The next meeting of the London Borough of Richmond-upon-Thames Cycling Liaison Group is Monday 9th January 2012, 630pm, York House, Twickenham.

Click here to read the agenda which includes a report from the police on bike theft and an update on the Cycling Strategy.

Click here for our proposed agenda items which includes asking for an update on the 2nd Local Implementation Plan for Transport and for cycle collisions at identifiable locations, including Richmond, Teddington and Twickenham town centres, to be a priority for action.

Click here to read notes of the last meeting in October, including:

Item 8: Cross Deep, Twickenham

“LBRuT is working in partnership with LB Hounslow, LB Ealing and Royal Borough of Kingston regarding cycle direction signage for LCN Route 75.  The Heath Road / Cross Deep junction has been identified as an important junction on the route and the consultant’s proposals for how people follow route 75 and join / leave this route are awaited.”

Now interestingly, London Cycle Network Route 75, appears to run along Strawberry Vale, Cross Deep and London Road, including the long-standing problem of the roundabout on A316 Chertsey Road.  The route includes significant clusters of cycle collisions at the junctions with Ferry Road in Teddington, Waldegrave Road, Heath Road, King Street and Whitton Road so we’re very interested to know what the consultants have to say about “improvements to route continuity” and how this fits with the Twickenham Area Action Plan and Item 6 on next week’s CLG agenda A310 Strawberry Vale and Twickenham Road Improvements Update

Item 5 20mph zones and limits confirms the requirement for at least 51% households to agree.  We note this is 1 of 4 issues the Liberal Democrat candidate for this year’s London Assembly elections is campaigning on.

Item 8 Adoption of the Elevated Footway in the Terrace includes the Council’s decision on our suggestion, which is “Given the additional responsibility of taking on maintenance of this area, adoption was not possible.”  So, no change here then, which we think is a missed opportunity.

E-mail campaign@richmondlcc.co.uk with your thoughts, comments, questions, issues to raise: we’ve already been asked about the planned works on the footbridge at Teddington Railway Station.

“War: what are we fighting for?”

Safe Cycling on a Cycle Lane in Richmond

Richmond Cycling Campaign, the local group of the London Cycling Campaign, exists to encourage people to cycle.  We do this in different ways:

  • organising two rides a month;
  • running maintenance workshops at different places in the Borough;
  • asking the two relevant highways authorities, London Borough of Richmond upon Thames and Transport for London, for safe and convenient routes to cycle in the Borough;
  • asking the Council for sufficient cycle parking to meet the need;
  • asking the police to work on the problem of bike theft.

No one of these activities is more important than another which is why we supported Sky Ride Local this year, funded by the Council in partnership with British Cycling [click here for their review of the 2011 programme] and why we wouldn’t argue with Councillor Harborne, our Borough Cycling Champion, about the value of “promoting an exciting programme of events to get more people cycling, more often, safely and for fun”.

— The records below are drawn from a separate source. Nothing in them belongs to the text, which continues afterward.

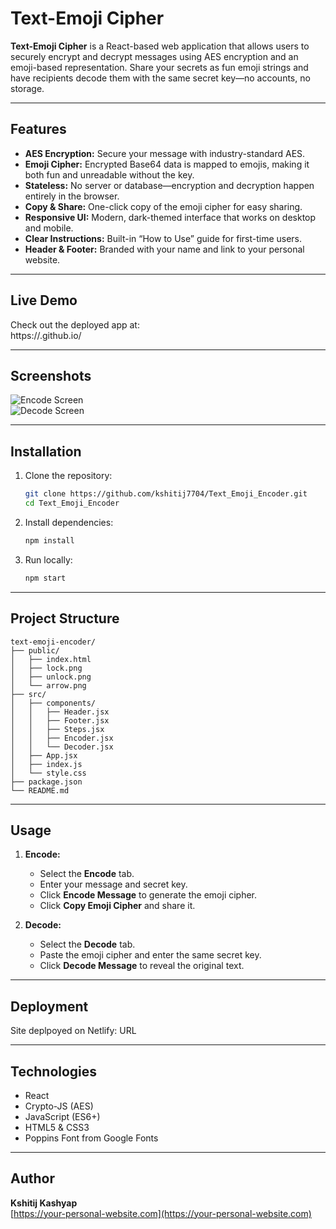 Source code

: # Text-Emoji Cipher

**Text-Emoji Cipher** is a React-based web application that allows users to securely encrypt and decrypt messages using AES encryption and an emoji-based representation. Share your secrets as fun emoji strings and have recipients decode them with the same secret key—no accounts, no storage.

---

## Features

- **AES Encryption:** Secure your message with industry-standard AES.
- **Emoji Cipher:** Encrypted Base64 data is mapped to emojis, making it both fun and unreadable without the key.
- **Stateless:** No server or database—encryption and decryption happen entirely in the browser.
- **Copy & Share:** One-click copy of the emoji cipher for easy sharing.
- **Responsive UI:** Modern, dark-themed interface that works on desktop and mobile.
- **Clear Instructions:** Built-in “How to Use” guide for first-time users.
- **Header & Footer:** Branded with your name and link to your personal website.

---

## Live Demo

Check out the deployed app at:  
https://<your-username>.github.io/<repo-name>

---

## Screenshots

![Encode Screen](./assets/encode-screenshot.png)  
![Decode Screen](./assets/decode-screenshot.png)  

---

## Installation

1. Clone the repository:
   ```bash
   git clone https://github.com/kshitij7704/Text_Emoji_Encoder.git
   cd Text_Emoji_Encoder
   ```
2. Install dependencies:
   ```bash
   npm install
   ```
3. Run locally:
   ```bash
   npm start
   ```

---

## Project Structure

```
text-emoji-encoder/
├── public/
│   ├── index.html
│   ├── lock.png
│   ├── unlock.png
│   └── arrow.png
├── src/
│   ├── components/
│   │   ├── Header.jsx
│   │   ├── Footer.jsx
│   │   ├── Steps.jsx
│   │   ├── Encoder.jsx
│   │   └── Decoder.jsx
│   ├── App.jsx
│   ├── index.js
│   └── style.css
├── package.json
└── README.md
```

---

## Usage

1. **Encode:**
   - Select the **Encode** tab.
   - Enter your message and secret key.
   - Click **Encode Message** to generate the emoji cipher.
   - Click **Copy Emoji Cipher** and share it.

2. **Decode:**
   - Select the **Decode** tab.
   - Paste the emoji cipher and enter the same secret key.
   - Click **Decode Message** to reveal the original text.

---

## Deployment
Site deplpoyed on Netlify: URL

---

## Technologies

- React
- Crypto-JS (AES)
- JavaScript (ES6+)
- HTML5 & CSS3
- Poppins Font from Google Fonts

---

## Author

**Kshitij Kashyap**  
[https://your-personal-website.com](https://your-personal-website.com)
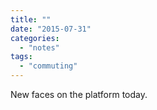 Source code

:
 ```yaml
---
title: ""
date: "2015-07-31"
categories: 
  - "notes"
tags: 
  - "commuting"
---
```


New faces on the platform today.
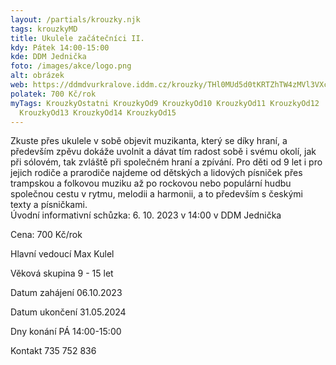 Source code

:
 ```yaml
---
layout: /partials/krouzky.njk
tags: krouzkyMD
title: Ukulele začátečníci II.
kdy: Pátek 14:00-15:00
kde: DDM Jednička
foto: /images/akce/logo.png
alt: obrázek
web: https://ddmdvurkralove.iddm.cz/krouzky/THl0MUd5d0tKRTZhTW4zMVl3VXcyUEhKTUhrQW4yYnVEUFR6VnNTaUhKWT0=
polatek: 700 Kč/rok
myTags: KrouzkyOstatni KrouzkyOd9 KrouzkyOd10 KrouzkyOd11 KrouzkyOd12
  KrouzkyOd13 KrouzkyOd14 KrouzkyOd15
---
```



Zkuste přes ukulele v sobě objevit muzikanta, který se díky hraní, a především zpěvu dokáže uvolnit a dávat tím radost sobě i svému okolí, jak při sólovém, tak zvláště při společném hraní a zpívání. Pro děti od 9 let i pro jejich rodiče a prarodiče najdeme od dětských a lidových písniček přes trampskou a folkovou muziku až po rockovou nebo populární hudbu společnou cestu v rytmu, melodii a harmonii, a to především s českými texty a písničkami.\
Úvodní informativní schůzka: 6. 10. 2023 v 14:00 v DDM Jednička



Cena: 700 Kč/rok

Hlavní vedoucí Max Kulel

Věková skupina 9 - 15 let

Datum zahájení 06.10.2023

Datum ukončení 31.05.2024

Dny konání PÁ 14:00-15:00

Kontakt 735 752 836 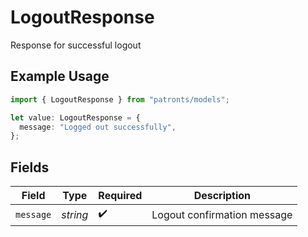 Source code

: # LogoutResponse

Response for successful logout

## Example Usage

```typescript
import { LogoutResponse } from "patronts/models";

let value: LogoutResponse = {
  message: "Logged out successfully",
};
```

## Fields

| Field                       | Type                        | Required                    | Description                 |
| --------------------------- | --------------------------- | --------------------------- | --------------------------- |
| `message`                   | *string*                    | :heavy_check_mark:          | Logout confirmation message | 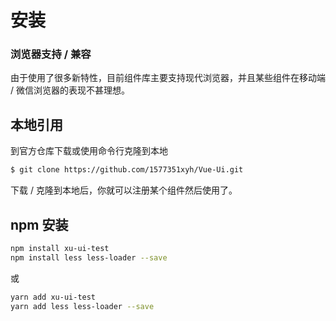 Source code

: # 安装

### 浏览器支持 / 兼容

由于使用了很多新特性，目前组件库主要支持现代浏览器，并且某些组件在移动端 / 微信浏览器的表现不甚理想。

## 本地引用

到官方仓库下载或使用命令行克隆到本地

```bash
$ git clone https://github.com/1577351xyh/Vue-Ui.git
```

下载 / 克隆到本地后，你就可以注册某个组件然后使用了。

## npm 安装

```bash
npm install xu-ui-test
npm install less less-loader --save
```

或

```bash
yarn add xu-ui-test
yarn add less less-loader --save
```
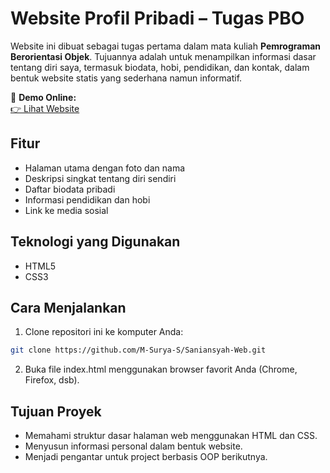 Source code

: # Website Profil Pribadi – Tugas PBO

Website ini dibuat sebagai tugas pertama dalam mata kuliah **Pemrograman Berorientasi Objek**. Tujuannya adalah untuk menampilkan informasi dasar tentang diri saya, termasuk biodata, hobi, pendidikan, dan kontak, dalam bentuk website statis yang sederhana namun informatif.

🔗 **Demo Online:**  
[👉 Lihat Website](https://m-surya-s.github.io/Saniansyah-Web/)

## Fitur

- Halaman utama dengan foto dan nama
- Deskripsi singkat tentang diri sendiri
- Daftar biodata pribadi
- Informasi pendidikan dan hobi
- Link ke media sosial

## Teknologi yang Digunakan

- HTML5
- CSS3

## Cara Menjalankan

1. Clone repositori ini ke komputer Anda:

```bash
git clone https://github.com/M-Surya-S/Saniansyah-Web.git
```

2. Buka file index.html menggunakan browser favorit Anda (Chrome, Firefox, dsb).

## Tujuan Proyek

- Memahami struktur dasar halaman web menggunakan HTML dan CSS.
- Menyusun informasi personal dalam bentuk website.
- Menjadi pengantar untuk project berbasis OOP berikutnya.
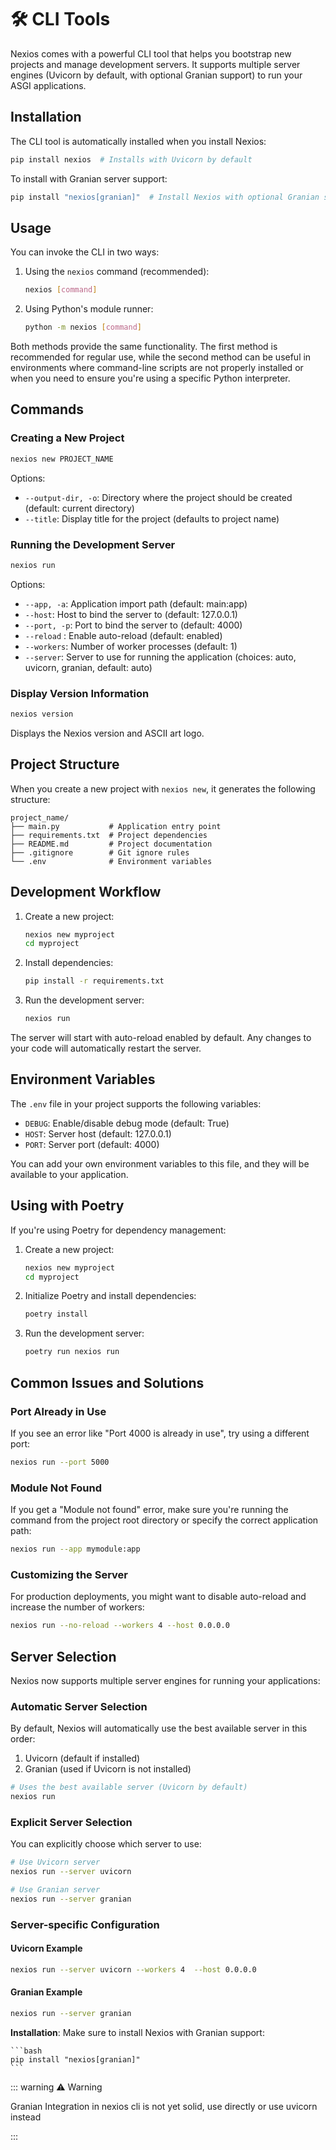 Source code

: # 🛠️ CLI Tools

Nexios comes with a powerful CLI tool that helps you bootstrap new projects and manage development servers. It supports multiple server engines (Uvicorn by default, with optional Granian support) to run your ASGI applications.

## Installation

The CLI tool is automatically installed when you install Nexios:

```bash
pip install nexios  # Installs with Uvicorn by default
```

To install with Granian server support:

```bash
pip install "nexios[granian]"  # Install Nexios with optional Granian support
```

## Usage

You can invoke the CLI in two ways:

1.  Using the `nexios` command (recommended):

    ```bash
    nexios [command]
    ```
2.  Using Python's module runner:

    ```bash
    python -m nexios [command]
    ```

Both methods provide the same functionality. The first method is recommended for regular use, while the second method can be useful in environments where command-line scripts are not properly installed or when you need to ensure you're using a specific Python interpreter.

## Commands

### Creating a New Project

```bash
nexios new PROJECT_NAME
```

Options:

* `--output-dir, -o`: Directory where the project should be created (default: current directory)
* `--title`: Display title for the project (defaults to project name)

### Running the Development Server

```bash
nexios run
```

Options:

* `--app, -a`: Application import path (default: main:app)
* `--host`: Host to bind the server to (default: 127.0.0.1)
* `--port, -p`: Port to bind the server to (default: 4000)
* `--reload` : Enable auto-reload (default: enabled)
* `--workers`: Number of worker processes (default: 1)
* `--server`: Server to use for running the application (choices: auto, uvicorn, granian, default: auto)



### Display Version Information

```bash
nexios version
```

Displays the Nexios version and ASCII art logo.

## Project Structure

When you create a new project with `nexios new`, it generates the following structure:

```
project_name/
├── main.py           # Application entry point
├── requirements.txt  # Project dependencies
├── README.md         # Project documentation
├── .gitignore        # Git ignore rules
└── .env              # Environment variables
```

## Development Workflow

1.  Create a new project:

    ```bash
    nexios new myproject
    cd myproject
    ```
2.  Install dependencies:

    ```bash
    pip install -r requirements.txt
    ```
3.  Run the development server:

    ```bash
    nexios run
    ```

The server will start with auto-reload enabled by default. Any changes to your code will automatically restart the server.

## Environment Variables

The `.env` file in your project supports the following variables:

* `DEBUG`: Enable/disable debug mode (default: True)
* `HOST`: Server host (default: 127.0.0.1)
* `PORT`: Server port (default: 4000)

You can add your own environment variables to this file, and they will be available to your application.

## Using with Poetry

If you're using Poetry for dependency management:

1.  Create a new project:

    ```bash
    nexios new myproject
    cd myproject
    ```
2.  Initialize Poetry and install dependencies:

    ```bash
    poetry install
    ```
3.  Run the development server:

    ```bash
    poetry run nexios run
    ```

## Common Issues and Solutions

### Port Already in Use

If you see an error like "Port 4000 is already in use", try using a different port:

```bash
nexios run --port 5000
```

### Module Not Found

If you get a "Module not found" error, make sure you're running the command from the project root directory or specify the correct application path:

```bash
nexios run --app mymodule:app
```

### Customizing the Server

For production deployments, you might want to disable auto-reload and increase the number of workers:

```bash
nexios run --no-reload --workers 4 --host 0.0.0.0
```

## Server Selection

Nexios now supports multiple server engines for running your applications:

### Automatic Server Selection

By default, Nexios will automatically use the best available server in this order:

1. Uvicorn (default if installed)
2. Granian (used if Uvicorn is not installed)

```bash
# Uses the best available server (Uvicorn by default)
nexios run
```

### Explicit Server Selection

You can explicitly choose which server to use:

```bash
# Use Uvicorn server
nexios run --server uvicorn

# Use Granian server
nexios run --server granian
```

### Server-specific Configuration

#### Uvicorn Example

```bash
nexios run --server uvicorn --workers 4  --host 0.0.0.0
```

#### Granian Example

```bash
nexios run --server granian 
```



**Installation**: Make sure to install Nexios with Granian support:

    ```bash
    pip install "nexios[granian]"
    ```


::: warning ⚠️ Warning

Granian Integration in nexios cli is not yet solid, use directly or use uvicorn instead

:::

But because no one of these activities is more important than another we think Councillor Harborne should be concerned when cycling is not safe and is not fun on the Borough’s roads.  That’s why we wrote to the Council, after Liverpool City Council and the local Primary Care Trust agreed to jointly fund 20mph schemes, to ask if:

“there are any comparable discussions going on between the London Borough of Richmond upon Thames and the Primary Care Trust about the public health benefits of 20mph limits?  Are there any plans to do so?”

We received this reply from our Borough Cycling Champion:

“Did you know that:

There are already 46 20 mph zones in the borough and large parts of the rest of the borough where there is no record of any accidents at all, ever.

We are the 3rd safest LB out of 33. Obviously we should be the safest, but that’s a work in progress.

Sometimes campaigning to improve safety is counter productive. It puts potential new cyclist off. Is that what you want to do?

Particularly when the fear of accidents is not backed up by statistics. Don’t you think?

Can we please have RCC encouraging people to cycle not putting them off.  It would be better for everyone.”

Now, we exist to encourage cycling so being told we’re putting people off is a worry, so we wrote back to our Borough Cycling Champion:

very helpfully we have a map of cycle collisions recorded in the Borough between 2006 and 2010 so we know exactly where they do and don’t happen which is why we’re particularly concerned about the 4 clusters identified below

[Click here for our previous post about where collisions happen in the Borough and here for a searchable map of all collisions for the last 10 years]

As a campaigning group we constantly wrestle with the problem of unintentionally discouraging people from cycling but it’s our view that people make informed decisions about risk when they know the facts, hence our concern about these four clusters.  I am very happy to publicise the fact we are the 3rd safest Borough in London if you tell me the meaning of “safe” and the statistical source.

Do you have a list of the 46 zones in the Borough and do you know how this compares with other Boroughs, say the neighbouring Boroughs of Hounslow and Kingston with whom we share our Assembly Member?  It’s been suggested Richmond has the 2nd lowest number of zones in the country, do you know if that’s the case?

Are you able to answer my original question about talks with the PCT?”

We haven’t received a reply to date.

Early in the New Year LCC will launch “Go Dutch – clear space for cycling on London’s main roads” the single issue campaign to accompany the London Assembly elections.  It’s about safe and convenient cycle journeys not least because of the cyclist fatalties in London this year.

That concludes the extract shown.